Last week, Gov. Phil Murphy and New Jersey Department of Transportation Commissioner Diane Gutierrez-Scaccetti announced $161.25 million in Fiscal Year 2022 Municipal Aid grants, with 541 cities and towns across the state receiving funds to advance road, bridge, safety, and quality-of-life improvements, demonstrating the Murphy Administration’s Commitment to Communities.
The competitive Municipal Aid grant program attracted 625 applications from 547 different municipalities with a total of $363 million requested. Project applications were evaluated and rated on their merits by NJDOT staff and reviewed by an independent panel of New Jersey municipal engineers. This process resulted in 546 awards to 541 municipalities, totaling $161.25 million.

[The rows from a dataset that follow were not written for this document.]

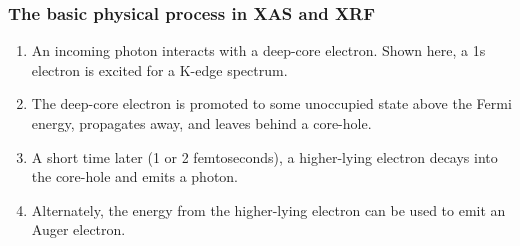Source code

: \documentclass[10pt, xcolor=x11names, compress]{beamer}
\begin{document}
\begin{frame}
  \frametitle{The basic physical process in XAS and XRF}

  \begin{center}
%
%
  \end{center}


  \begin{enumerate}[<+->]
  \item An incoming photon interacts with a deep-core electron.  Shown
    here, a 1s electron is excited for a K-edge spectrum.
  \item The deep-core electron is promoted to some unoccupied state
    above the Fermi energy, propagates away, and leaves behind a
    core-hole.
  \item A short time later (1 or 2 femtoseconds), a higher-lying
    electron decays into the core-hole and emits a photon.
  \item Alternately, the energy from the higher-lying electron can be
    used to emit an Auger electron.
  \end{enumerate}
\end{frame}
\end{document}
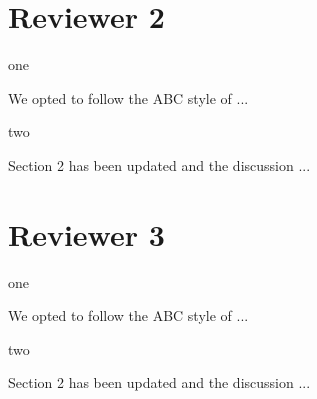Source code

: \documentclass[answers,12pt]{exam}
\begin{document}
\section{Reviewer 2}

\begin{questions}
\question one
\begin{solution}
 We opted to follow the ABC style of ...
\end{solution}
\question  two
\begin{solution}
Section 2 has been updated and the discussion ...
\end{solution}
\end{questions}


\section{Reviewer 3}

\begin{questions}
\question one
\begin{solution}
 We opted to follow the ABC style of ...
\end{solution}
\question  two
\begin{solution}
Section 2 has been updated and the discussion ...
\end{solution}
\end{questions}
\end{document}
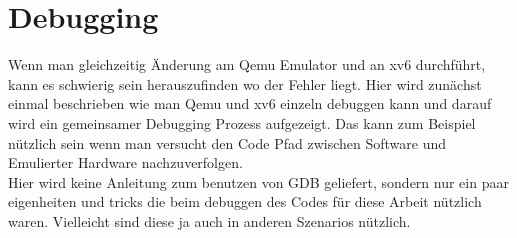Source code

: 





\section{Debugging}
Wenn man gleichzeitig Änderung am Qemu Emulator und an xv6 durchführt, kann es schwierig sein
herauszufinden wo der Fehler liegt. Hier wird zunächst einmal beschrieben wie man Qemu und
xv6 einzeln debuggen kann und darauf wird ein gemeinsamer Debugging Prozess aufgezeigt.
Das kann zum Beispiel nützlich sein wenn man versucht den Code Pfad zwischen Software und
Emulierter Hardware nachzuverfolgen.\\
Hier wird keine Anleitung zum benutzen von GDB geliefert, sondern nur ein paar eigenheiten
und tricks die beim debuggen des Codes für diese Arbeit nützlich waren. Vielleicht sind
diese ja auch in anderen Szenarios nützlich.
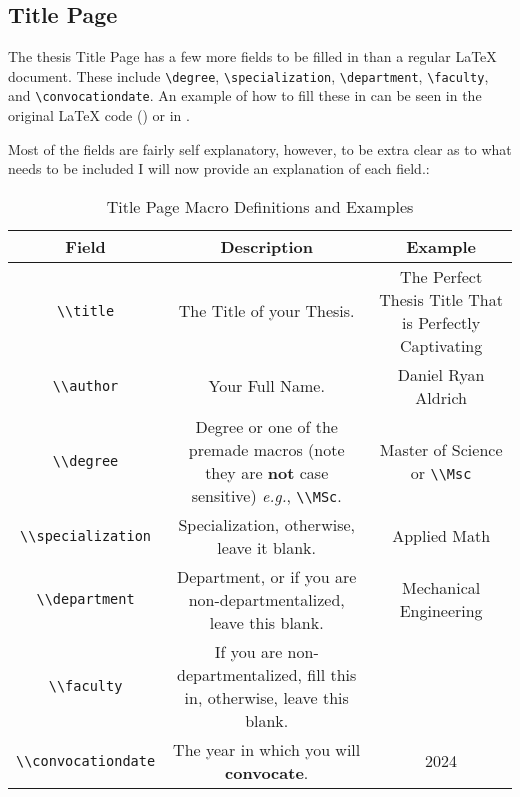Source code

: 		\subsection{Title Page}
			The thesis Title Page has a few more fields to be filled in than a regular \LaTeX{} document.
			These include \lstinline|\degree|, \lstinline|\specialization|, \lstinline|\department|, \lstinline|\faculty|, and \lstinline|\convocationdate|.
			An example of how to fill these in can be seen in the original \LaTeX{} code () or in .

			Most of the fields are fairly self explanatory, however, to be extra clear as to what needs to be included I will now provide an explanation of each field.:

			\begin{table}[H]
			\caption{Title Page Macro Definitions and Examples}
			\label{tab:titlePage}
			\begin{tabularx}{0.9\textwidth}{cCC}
				\toprule
					\textbf{Field} & \textbf{Description} & \textbf{Example}\\
				\midrule
					\lstinline|\\title|  & The Title of your Thesis. & The Perfect Thesis Title That is Perfectly Captivating\\
					\lstinline|\\author| & Your Full Name. & Daniel Ryan Aldrich\\
					\lstinline|\\degree| & Degree or one of the premade macros (note they are \textbf{not} case sensitive) \textit{e.g.}, \lstinline|\\MSc|. & Master of Science or \lstinline|\\Msc|\\
					\lstinline|\\specialization| & Specialization, otherwise, leave it blank. & Applied Math\\
					\lstinline|\\department| & Department, or if you are non-departmentalized, leave this blank. & Mechanical Engineering\\
					\lstinline|\\faculty| & If you are non-departmentalized, fill this in, otherwise, leave this blank. & \\
					\lstinline|\\convocationdate| & The year in which you will \textbf{convocate}. & 2024\\
				\bottomrule
			\end{tabularx}
			\end{table}

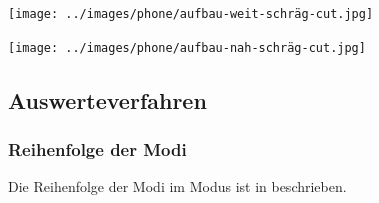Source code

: \noindent\begin{minipage}[t]{\dimexpr.994\linewidth/3}\vspace{0pt}
    \begin{centering}
        \texttt{[image: ../images/phone/aufbau-weit-schräg-cut.jpg]}
        \vspace{-1.0em}
        \label{img:Aufbau-Weit-Schräg}
    \end{centering}
\end{minipage}

    \texttt{[image: ../images/phone/aufbau-nah-schräg-cut.jpg]}
    \vspace{-2.5em}
    \label{img:Aufbau-Nah-Schräg}



\subsection{Auswerteverfahren}\label{sec:Auswerteverfahren} %


\subsubsection{Reihenfolge der Modi}\label{sec:Reihenfolge-der-Modi} %

Die Reihenfolge der Modi im  Modus ist in  beschrieben.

The 2016 Transportation Trust Fund renewal has made it possible to continue to award $161.25 million annually—more than double the $78.75 million that was available before the TTF renewal. In addition, the extra funds have allowed the Department to increase the number of municipalities receiving grants from about 370 a year prior to the TTF renewal to 541 municipalities this year.
Under the Municipal Aid grant program, each county is apportioned a share of the total funding based on population and the number of local centerline miles. Municipalities compete for portions of their county’s share. NJDOT provides 75 percent of the grant amount when a town awards a contract and the remaining 25 percent upon completion of the project. Of the $161.25 million, $10 million is allotted for municipalities qualifying for Urban Aid as defined under state law, with the amounts determined by the Department of Community Affairs.
Applications for Municipal Aid grants were submitted to NJDOT by July 1, 2021 and have been judiciously reviewed. There are seven project categories within the Municipal Aid grant program eligible for funding: Roadway Preservation, Roadway Safety, Quality of Life, Mobility, Bikeway, Pedestrian Safety, and Bridge Preservation. Past performance in connection with timely award of projects and construction close-out factors were part of the evaluation of the proposals.
When evaluating applications, NJDOT also verifies if the municipality has adopted a Complete Streets policy. A Complete Streets policy establishes guidelines that require consideration be given to pedestrians and bicyclists when local transportation projects are being planned, designed, and built.